Such was Gibbie to the eye, as he rose from Daurside to the last cultivated ground on the borders of the burn, and the highest dwelling on the mountain. It was the abode of a cottar, and was a dependency of the farm he had just left. The cottar was an old man of seventy; his wife was nearly sixty. They had reared stalwart sons and shapely daughters, now at service here and there in the valleys below—all ready to see God in nature, and recognize Him in providence. They belong to a class now, I fear, extinct, but once, if my love prejudice not my judgment too far, the glory and strength of Scotland: their little acres are now swallowed up in the larger farms.

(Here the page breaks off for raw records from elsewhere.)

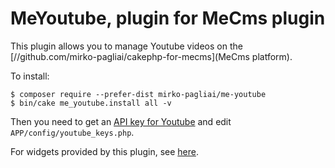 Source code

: # MeYoutube, plugin for MeCms plugin

This plugin allows you to manage Youtube videos on the [//github.com/mirko-pagliai/cakephp-for-mecms](MeCms platform).

To install:

    $ composer require --prefer-dist mirko-pagliai/me-youtube
    $ bin/cake me_youtube.install all -v

Then you need to get an [API key for Youtube](//developers.google.com/youtube/registering_an_application) and edit `APP/config/youtube_keys.php`.

For widgets provided by this plugin, see [here](//github.com/mirko-pagliai/me-youtube/wiki/Widgets). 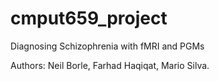 # cmput659_project
Diagnosing Schizophrenia with fMRI and PGMs

Authors:
Neil Borle,
Farhad Haqiqat,
Mario Silva.
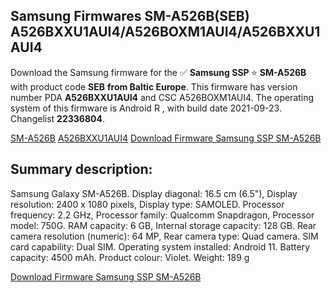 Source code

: <h2>Samsung Firmwares SM-A526B(SEB) A526BXXU1AUI4/A526BOXM1AUI4/A526BXXU1AUI4</h2>
Download the Samsung firmware for the ✅ <strong>Samsung SSP </strong> ⭐ <strong>SM-A526B</strong> with product code <strong>SEB</strong> <strong> from Baltic Europe</strong>. This firmware has version number PDA <strong>A526BXXU1AUI4</strong> and CSC A526BOXM1AUI4. The operating system of this firmware is Android R , with build date 2021-09-23. Changelist <strong>22336804</strong>.


[SM-A526B](https://samfirm.shop/samsung/model/SM-A526B)
[A526BXXU1AUI4](https://samfirm.shop/samsung/pda/A526BXXU1AUI4)
[Download Firmware Samsung SSP SM-A526B](https://samfirm.shop/samsung/firmware/458858)
<h2>Summary description:</h2>
<p>Samsung Galaxy SM-A526B. Display diagonal: 16.5 cm (6.5"), Display resolution: 2400 x 1080 pixels, Display type: SAMOLED. Processor frequency: 2.2 GHz, Processor family: Qualcomm Snapdragon, Processor model: 750G. RAM capacity: 6 GB, Internal storage capacity: 128 GB. Rear camera resolution (numeric): 64 MP, Rear camera type: Quad camera. SIM card capability: Dual SIM. Operating system installed: Android 11. Battery capacity: 4500 mAh. Product colour: Violet. Weight: 189 g</p>


[Download Firmware Samsung SSP SM-A526B](https://samfirm.shop/samsung/firmware/458858)
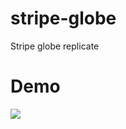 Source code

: # stripe-globe
Stripe globe replicate

# Demo
![](https://github.com/hprobotic/stripe-globe/blob/master/demo.png) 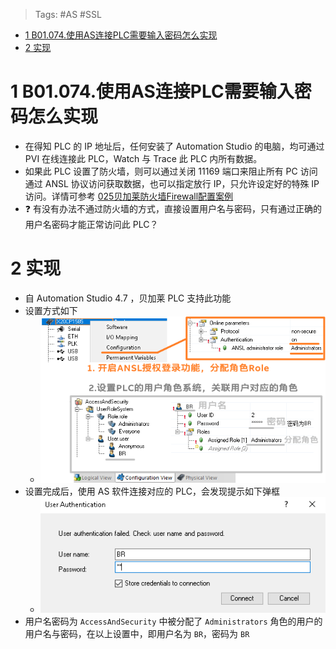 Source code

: > Tags: #AS #SSL

- [1 B01.074.使用AS连接PLC需要输入密码怎么实现](#_1-b01074%E4%BD%BF%E7%94%A8as%E8%BF%9E%E6%8E%A5plc%E9%9C%80%E8%A6%81%E8%BE%93%E5%85%A5%E5%AF%86%E7%A0%81%E6%80%8E%E4%B9%88%E5%AE%9E%E7%8E%B0)
- [2 实现](#_2-%E5%AE%9E%E7%8E%B0)

# 1 B01.074.使用AS连接PLC需要输入密码怎么实现

- 在得知 PLC 的 IP 地址后，任何安装了 Automation Studio 的电脑，均可通过 PVI 在线连接此 PLC，Watch 与 Trace 此 PLC 内所有数据。
- 如果此 PLC 设置了防火墙，则可以通过关闭 11169 端口来阻止所有 PC 访问通过 ANSL 协议访问获取数据，也可以指定放行 IP，只允许设定好的特殊 IP 访问。详情可参考 [025贝加莱防火墙Firewall配置案例](../B02_技术_AutomationRuntime/025贝加莱防火墙Firewall配置案例.md)
- ❓ 有没有办法不通过防火墙的方式，直接设置用户名与密码，只有通过正确的用户名密码才能正常访问此 PLC？

# 2 实现

- 自 Automation Studio 4.7 ，贝加莱 PLC 支持此功能
- 设置方式如下
    - ![](FILES/074使用AS连接PLC需要输入密码怎么实现/image-20230803124419434.png)
- 设置完成后，使用 AS 软件连接对应的 PLC，会发现提示如下弹框
    - ![](FILES/074使用AS连接PLC需要输入密码怎么实现/image-20230803124607003.png)
- 用户名密码为 `AccessAndSecurity` 中被分配了 `Administrators` 角色的用户的用户名与密码，在以上设置中，即用户名为 `BR`，密码为 `BR`
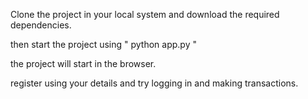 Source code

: Clone the project in your local system and download the required dependencies.

then start the project using " python app.py " 

the project will start in the browser.

register using your details and try logging in and making transactions.
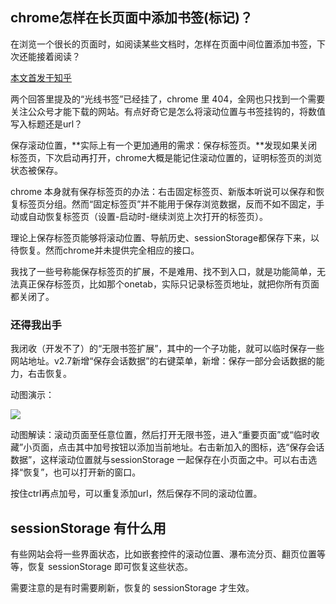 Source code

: ## chrome怎样在长页面中添加书签(标记)？

在浏览一个很长的页面时，如阅读某些文档时，怎样在页面中间位置添加书签，下次还能接着阅读？

[本文首发于知乎](https://www.zhihu.com/question/26936077/answer/3255947645)

两个回答里提及的“光线书签”已经挂了，chrome 里 404，全网也只找到一个需要关注公众号才能下载的网站。有点好奇它是怎么将滚动位置与书签挂钩的，将数值写入标题还是url？

保存滚动位置，**实际上有一个更加通用的需求：保存标签页。**发现如果关闭标签页，下次启动再打开，chrome大概是能记住滚动位置的，证明标签页的浏览状态被保存。

chrome 本身就有保存标签页的办法：右击固定标签页、新版本听说可以保存和恢复标签页分组。然而“固定标签页”并不能用于保存浏览数据，反而不如不固定，手动或自动恢复标签页（设置-启动时-继续浏览上次打开的标签页）。

  

理论上保存标签页能够将滚动位置、导航历史、sessionStorage都保存下来，以待恢复。然而chrome并未提供完全相应的接口。

我找了一些号称能保存标签页的扩展，不是难用、找不到入口，就是功能简单，无法真正保存标签页，比如那个onetab，实际只记录标签页地址，就把你所有页面都关闭了。

### 还得我出手

我闭收（开发不了）的“无限书签扩展”，其中的一个子功能，就可以临时保存一些网站地址。v2.7新增“保存会话数据”的右键菜单，新增：保存一部分会话数据的能力，右击恢复。

动图演示：

![](https://pic1.zhimg.com/50/v2-cee4f28f83c03dd7b5c2f2da34f37e1d_720w.gif?source=2c26e567)

动图解读：滚动页面至任意位置，然后打开无限书签，进入“重要页面”或“临时收藏”小页面，点击其中加号按钮以添加当前地址。右击新加入的图标，选“保存会话数据”，这样滚动位置就与sessionStorage 一起保存在小页面之中。可以右击选择“恢复”，也可以打开新的窗口。

按住ctrl再点加号，可以重复添加url，然后保存不同的滚动位置。

## sessionStorage 有什么用

有些网站会将一些界面状态，比如嵌套控件的滚动位置、瀑布流分页、翻页位置等等，恢复 sessionStorage 即可恢复这些状态。

需要注意的是有时需要刷新，恢复的 sessionStorage 才生效。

It was a very humble dwelling, built of turf upon a foundation of stones, and roofed with turf and straw—warm, and nearly impervious to the searching airs of the mountain-side. One little window of a foot and a half square looked out on the universe. At one end stood a stack of peat, half as big as the cottage itself, All around it were huge rocks, some of them peaks whose masses went down to the very central fires, others only fragments that had rolled from above. Here and there a thin crop was growing in patches amongst them, the red grey stone lifting its baldness in spots numberless through the soft waving green. A few of the commonest flowers grew about the door, but there was no garden. The door-step was live rock, and a huge projecting rock behind formed the back and a portion of one of the end walls. This latter rock had been the attraction to the site, because of a hollow in it, which now served as a dairy. For up there with them lived the last cow of the valley—the cow that breathed the loftiest air on all Daurside—a good cow, and gifted in feeding well upon little. Facing the broad south, and leaning against the hill, as against the bosom of God, sheltering it from the north and east, the cottage looked so high-humble, so still, so confident, that it drew Gibbie with the spell of heart-likeness. He knocked at the old, weather-beaten, shrunk and rent, but well patched door. A voice, alive with the soft vibrations of thought and feeling, answered,
"Come yer wa's in, whae'er ye be."
Gibbie pulled the string that came through a hole in the door, so lifting the latch, and entered.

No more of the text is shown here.